*Por Claudinei Roberto da Silva
A julgar por aquilo que observamos à partir da movimentação de museus, instituições culturais, galerias, espaços formais e informais, a produção de artistas negros e negras do país vem confirmando a característica resiliência daquela parte da população da qual esses artistas fazem parte. Pois suas realizações vêm ganhando visibilidade e proeminência na mesma proporção em que avançam as ações antirracistas e anti-colonialistas que pretendem mitigar as mazelas sociais derivadas do racismo que asfixia e mata, e que ainda hoje é negado por aquela parcela da população que dele sempre se beneficiou.

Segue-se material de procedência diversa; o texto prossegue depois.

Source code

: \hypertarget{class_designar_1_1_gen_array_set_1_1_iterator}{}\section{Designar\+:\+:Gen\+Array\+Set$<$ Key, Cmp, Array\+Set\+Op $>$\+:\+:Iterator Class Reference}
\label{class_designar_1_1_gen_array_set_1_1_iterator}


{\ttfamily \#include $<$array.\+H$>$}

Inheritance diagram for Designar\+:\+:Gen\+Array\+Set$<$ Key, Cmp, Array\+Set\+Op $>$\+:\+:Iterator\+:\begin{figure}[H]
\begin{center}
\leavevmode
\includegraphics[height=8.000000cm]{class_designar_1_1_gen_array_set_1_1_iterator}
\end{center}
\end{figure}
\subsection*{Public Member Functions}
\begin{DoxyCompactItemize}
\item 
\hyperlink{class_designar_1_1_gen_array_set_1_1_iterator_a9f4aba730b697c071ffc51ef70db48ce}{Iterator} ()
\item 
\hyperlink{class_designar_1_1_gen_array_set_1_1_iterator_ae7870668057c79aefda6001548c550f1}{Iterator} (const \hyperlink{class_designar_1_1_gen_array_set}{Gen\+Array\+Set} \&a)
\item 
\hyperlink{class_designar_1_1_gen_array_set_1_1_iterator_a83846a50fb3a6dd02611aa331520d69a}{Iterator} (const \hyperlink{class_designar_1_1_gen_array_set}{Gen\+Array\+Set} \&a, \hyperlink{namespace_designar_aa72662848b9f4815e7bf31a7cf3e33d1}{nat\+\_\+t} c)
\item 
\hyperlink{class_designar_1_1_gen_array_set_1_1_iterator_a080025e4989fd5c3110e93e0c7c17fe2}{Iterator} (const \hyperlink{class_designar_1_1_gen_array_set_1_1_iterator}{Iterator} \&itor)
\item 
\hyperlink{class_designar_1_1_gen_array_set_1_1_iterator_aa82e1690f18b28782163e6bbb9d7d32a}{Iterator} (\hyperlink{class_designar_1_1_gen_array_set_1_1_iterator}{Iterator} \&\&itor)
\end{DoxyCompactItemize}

Seria possível cogitar uma família artística afro-brasileira contemporânea? Sobre uma genealogia qualquer capaz de agrupar artistas em linhagens de projetos que por algum motivo se imantem? Essa genealogia seria de confecção tão arredia quanto qualquer outra que se refira ao povo preto brasileiro. Mas, no intuito de conter ou denunciar o epistemicidio que corre paralelo ao genocídio da população negra, a prospecção das memórias e ancestralidades dos descentes dos escravizados africanos vem se constituindo em uma das tarefas a que tem se dedicado uma parte expressiva de artistas afro-brasileiros que têm na sondagem da história, na construção de identidades e na desconstrução de preconceitos o mote de suas poéticas. Este talvez seja um índice.
Quando vivo, Sidney Amaral (1973-2017) esteve muito próximo de Rosana Paulino, que ele chamava de “madrinha”. Partilhavam ideais estéticos e a crença no poder transgressivo e transformador da educação. Sidney Amaral, a despeito de sua ascensão artística, permaneceu professor da rede pública de ensino até sua morte. Essa dupla jornada de trabalho que intercalava o ateliê e as salas de aula não contrariava Amaral ou Paulino. O magistério sempre esteve em suas cogitações e na perspectiva de ambos, o que apenas confirma a complexidade e as exigências da prática artística atravessada por preocupações de ordem social. Em comum, Paulino tinha com Amaral o interesse pela história pretérita e atual da diáspora afro-brasileira; Rosana Paulino é uma artista pesquisadora, fundamenta suas proposições a partir de diligentes investigações e isto não tem significado um esfriamento de sua poética. Pelo contrário, ela parece extrair das verdades prospectadas a contundência de trabalhos como Assentamento, e não por acaso a artista mantém em seu ateliê uma alentada biblioteca replicando a mesma atitude que, quando vivo, acalentava Sidney Amaral – que, além disso, procurava organizar uma hemeroteca onde arquivava imagens e textos os mais variados, que costumavam abastecê-lo de ideias e alimentavam sua indignação.
Em 2018 Rosana Paulino teve sua obra contemplada em uma mostra retrospectiva na Pinacoteca do Estado de São Paulo, instituição que foi dirigida pelo curador Tadeu Chiarelli, que era professor titular do Departamento de Arte da Universidade de São Paulo quando da passagem da artista por lá; foi ali que, em 1994, ainda como discente, a artista elaborou uma obra que é até agora central na sua história – A parede da memória, trabalho que seria adquirida muito posteriormente pela mesma Pinacoteca que, aliás, também adquiriu uma importante coleção de obras de Amaral.
Tanto Rosana Paulino quanto Sidney Amaral realizaram obras que exibem grande apuro técnico na sua execução. Em suas cogitações residia a ideia de que os trabalhos deveriam permanecer, resistir à passagem dos anos, como um testemunho de um tempo de transição e de transe que eles protagonizaram. Rosana Paulino além do mais é restauradora por formação, o que também explica seu rigor na execução dos seus trabalhos. Para um e outro, a técnica apurada e as formas que ela faz surgir estão à serviço de um projeto poético – são atravessados por ética e política e não dizem de virtuosismo, embora ele seja evidente, mas realçam aquela competência às vezes negada ao artista afro-brasileiro.